Un pañuelo, un collar de abalorios, una nota, un mechón de pelo, son talismanes que nos vuelven invulnerables. La relación que mantenemos con esos símbolos de la persona amada es tan íntima que su pérdida nos supondría un conflicto psicológico no menor que la del aborigen australiano que extraviara una churinga. Acciones aparentemente anodinas adquieren una coloración secreta, esotérica y redentora para el amante. Se ha dicho que el primero que comparó los labios deseados con el coral era un poeta, mientras que el segundo, y a fortiori todos los demás, era un imbécil. Pero esta afirmación no puede sostenerse seriamente. En El mono gramático, Octavio Paz escribe que «el poeta no es el que nombra las cosas, sino el que disuelve sus nombres». Voilà. Lo mismo y por las mismas razones cabe decir del enamorado. Ambos están poseídos por una fuerza que los desborda y eleva, que los pone al abrigo de la humana coyuntura.

Incluso si el que acude aquí y ahora a tal o cual metáfora o signo es consciente de que se ha usado miles de veces, seguirá sintiéndose heraldo de una nueva época, explorador de horizontes desconocidos y prometedores. Y si lo vive como un descubrimiento suyo, es porque en cierto modo así es. Al reactualizar y renovar ese discurso, está independizándolo de su pasado, haciéndolo tan suyo o más que su nombre. Así ocurre, por ejemplo, con ese curioso ritual consistente en beber del mismo vaso, cuidando de acertar el exacto lugar por el que pasó el ser amado. Liturgia de venerable antigüedad, aparece siempre nueva y distinta.

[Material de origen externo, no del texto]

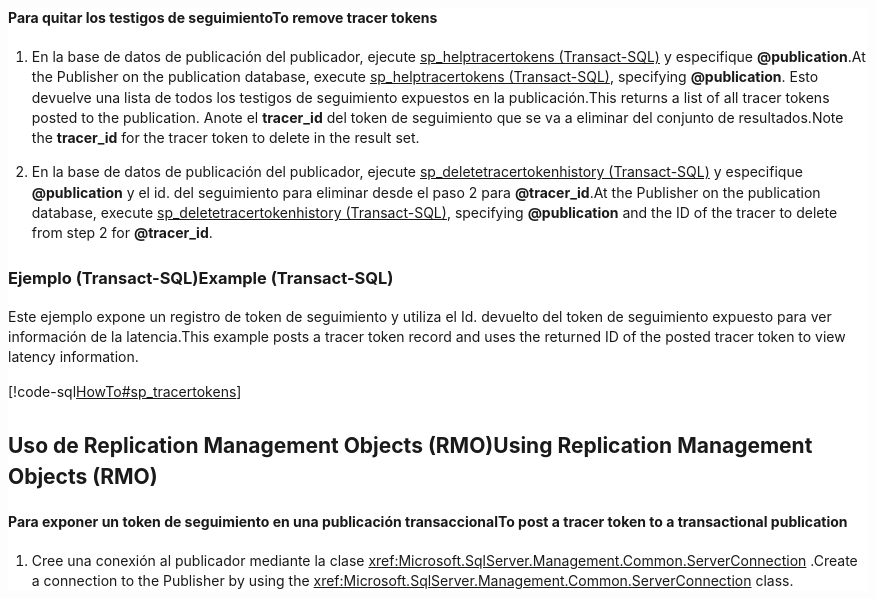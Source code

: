 #### <a name="to-remove-tracer-tokens"></a><span data-ttu-id="33b1d-167">Para quitar los testigos de seguimiento</span><span class="sxs-lookup"><span data-stu-id="33b1d-167">To remove tracer tokens</span></span>  
  
1.  <span data-ttu-id="33b1d-168">En la base de datos de publicación del publicador, ejecute [sp_helptracertokens &#40;Transact-SQL&#41;](/sql/relational-databases/system-stored-procedures/sp-helptracertokens-transact-sql) y especifique **@publication**.</span><span class="sxs-lookup"><span data-stu-id="33b1d-168">At the Publisher on the publication database, execute [sp_helptracertokens &#40;Transact-SQL&#41;](/sql/relational-databases/system-stored-procedures/sp-helptracertokens-transact-sql), specifying **@publication**.</span></span> <span data-ttu-id="33b1d-169">Esto devuelve una lista de todos los testigos de seguimiento expuestos en la publicación.</span><span class="sxs-lookup"><span data-stu-id="33b1d-169">This returns a list of all tracer tokens posted to the publication.</span></span> <span data-ttu-id="33b1d-170">Anote el **tracer_id** del token de seguimiento que se va a eliminar del conjunto de resultados.</span><span class="sxs-lookup"><span data-stu-id="33b1d-170">Note the **tracer_id** for the tracer token to delete in the result set.</span></span>  
  
2.  <span data-ttu-id="33b1d-171">En la base de datos de publicación del publicador, ejecute [sp_deletetracertokenhistory &#40;Transact-SQL&#41;](/sql/relational-databases/system-stored-procedures/sp-deletetracertokenhistory-transact-sql) y especifique **@publication** y el id. del seguimiento para eliminar desde el paso 2 para **@tracer_id**.</span><span class="sxs-lookup"><span data-stu-id="33b1d-171">At the Publisher on the publication database, execute [sp_deletetracertokenhistory &#40;Transact-SQL&#41;](/sql/relational-databases/system-stored-procedures/sp-deletetracertokenhistory-transact-sql), specifying **@publication** and the ID of the tracer to delete from step 2 for **@tracer_id**.</span></span>  
  
###  <a name="example-transact-sql"></a><a name="TsqlExample"></a> <span data-ttu-id="33b1d-172">Ejemplo (Transact-SQL)</span><span class="sxs-lookup"><span data-stu-id="33b1d-172">Example (Transact-SQL)</span></span>  
 <span data-ttu-id="33b1d-173">Este ejemplo expone un registro de token de seguimiento y utiliza el Id. devuelto del token de seguimiento expuesto para ver información de la latencia.</span><span class="sxs-lookup"><span data-stu-id="33b1d-173">This example posts a tracer token record and uses the returned ID of the posted tracer token to view latency information.</span></span>  
  
 [!code-sql[HowTo#sp_tracertokens](../../../snippets/tsql/SQL15/replication/howto/tsql/createtracertokens.sql#sp_tracertokens)]  
  
##  <a name="using-replication-management-objects-rmo"></a><a name="RMOProcedure"></a> <span data-ttu-id="33b1d-174">Uso de Replication Management Objects (RMO)</span><span class="sxs-lookup"><span data-stu-id="33b1d-174">Using Replication Management Objects (RMO)</span></span>  
  
#### <a name="to-post-a-tracer-token-to-a-transactional-publication"></a><span data-ttu-id="33b1d-175">Para exponer un token de seguimiento en una publicación transaccional</span><span class="sxs-lookup"><span data-stu-id="33b1d-175">To post a tracer token to a transactional publication</span></span>  
  
1.  <span data-ttu-id="33b1d-176">Cree una conexión al publicador mediante la clase <xref:Microsoft.SqlServer.Management.Common.ServerConnection> .</span><span class="sxs-lookup"><span data-stu-id="33b1d-176">Create a connection to the Publisher by using the <xref:Microsoft.SqlServer.Management.Common.ServerConnection> class.</span></span>  
  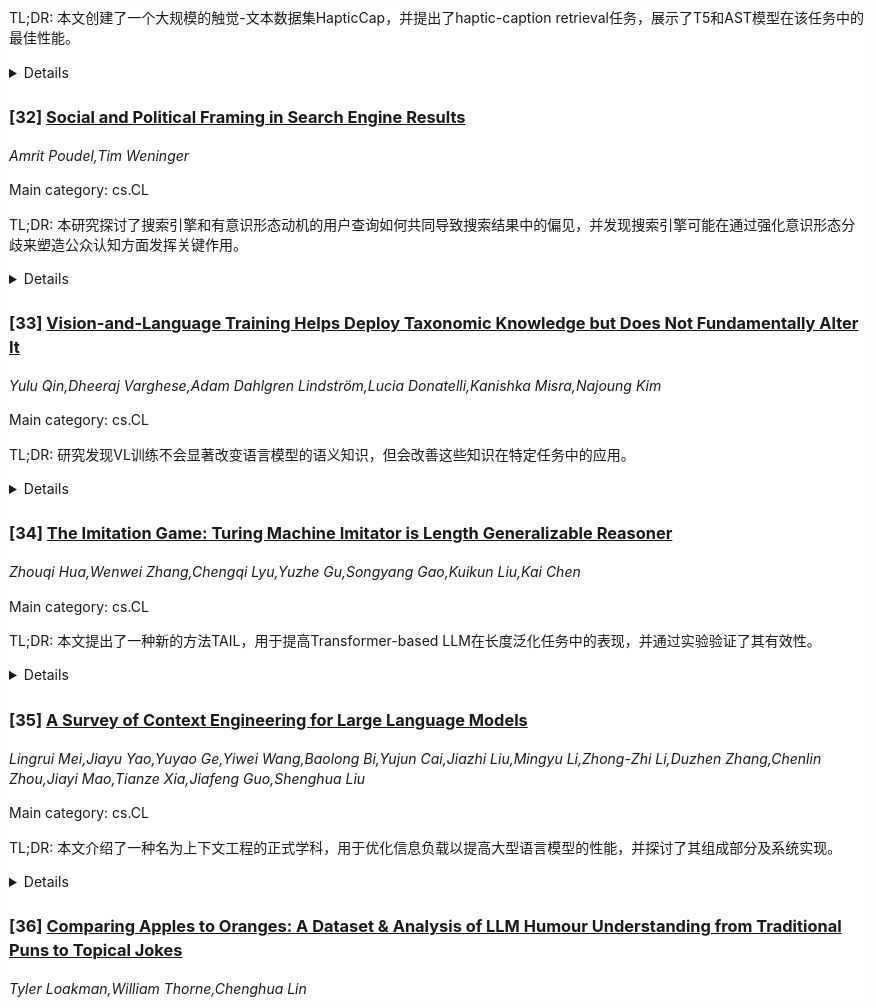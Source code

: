 TL;DR: 本文创建了一个大规模的触觉-文本数据集HapticCap，并提出了haptic-caption retrieval任务，展示了T5和AST模型在该任务中的最佳性能。


<details><summary>Details</summary></details>


### [32] [Social and Political Framing in Search Engine Results](https://arxiv.org/abs/2507.13325)
*Amrit Poudel,Tim Weninger*

Main category: cs.CL

TL;DR: 本研究探讨了搜索引擎和有意识形态动机的用户查询如何共同导致搜索结果中的偏见，并发现搜索引擎可能在通过强化意识形态分歧来塑造公众认知方面发挥关键作用。


<details><summary>Details</summary></details>


### [33] [Vision-and-Language Training Helps Deploy Taxonomic Knowledge but Does Not Fundamentally Alter It](https://arxiv.org/abs/2507.13328)
*Yulu Qin,Dheeraj Varghese,Adam Dahlgren Lindström,Lucia Donatelli,Kanishka Misra,Najoung Kim*

Main category: cs.CL

TL;DR: 研究发现VL训练不会显著改变语言模型的语义知识，但会改善这些知识在特定任务中的应用。


<details><summary>Details</summary></details>


### [34] [The Imitation Game: Turing Machine Imitator is Length Generalizable Reasoner](https://arxiv.org/abs/2507.13332)
*Zhouqi Hua,Wenwei Zhang,Chengqi Lyu,Yuzhe Gu,Songyang Gao,Kuikun Liu,Kai Chen*

Main category: cs.CL

TL;DR: 本文提出了一种新的方法TAIL，用于提高Transformer-based LLM在长度泛化任务中的表现，并通过实验验证了其有效性。


<details><summary>Details</summary></details>


### [35] [A Survey of Context Engineering for Large Language Models](https://arxiv.org/abs/2507.13334)
*Lingrui Mei,Jiayu Yao,Yuyao Ge,Yiwei Wang,Baolong Bi,Yujun Cai,Jiazhi Liu,Mingyu Li,Zhong-Zhi Li,Duzhen Zhang,Chenlin Zhou,Jiayi Mao,Tianze Xia,Jiafeng Guo,Shenghua Liu*

Main category: cs.CL

TL;DR: 本文介绍了一种名为上下文工程的正式学科，用于优化信息负载以提高大型语言模型的性能，并探讨了其组成部分及系统实现。


<details><summary>Details</summary></details>


### [36] [Comparing Apples to Oranges: A Dataset & Analysis of LLM Humour Understanding from Traditional Puns to Topical Jokes](https://arxiv.org/abs/2507.13335)
*Tyler Loakman,William Thorne,Chenghua Lin*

Leucipa y Clitofonte es una de esas novelas de amor y aventuras que florecieron con el helenismo tardío. Fue escrita por el alejandrino Aquiles Tacio en el siglo II. El protagonista cae perdidamente prendado de su prima desde que la ve. En plena comida, se las arregla para hacerse con la copa de la muchacha. Delicadamente, coloca sus labios sobre la huella dejada por los de Leucipa, que no pierde detalle de sus movimientos. Cuando vuelve a sus manos, ella actúa de idéntica guisa. Para ellos, el resto del borde del vaso es superfluo. Como Clitofonte narrará luego, «nos bebimos nuestros besos el uno a la salud del otro». Estos son gestos íntimamente ligados a la fascinación y el hechizo del enamoramiento, pero su significado es muy relativo si se agotan en ellos, si la llama se extingue apenas encendida. Lo que les confiere sentido es que se perpetúen con la intensidad de los comienzos, sentir el ardor de ese contacto furtivo como si cada vez fuera aquella«porque yo he vivido siempre esperándote/ y mi alma no ha sido sino tuya» (Paul Valéry: Charmes).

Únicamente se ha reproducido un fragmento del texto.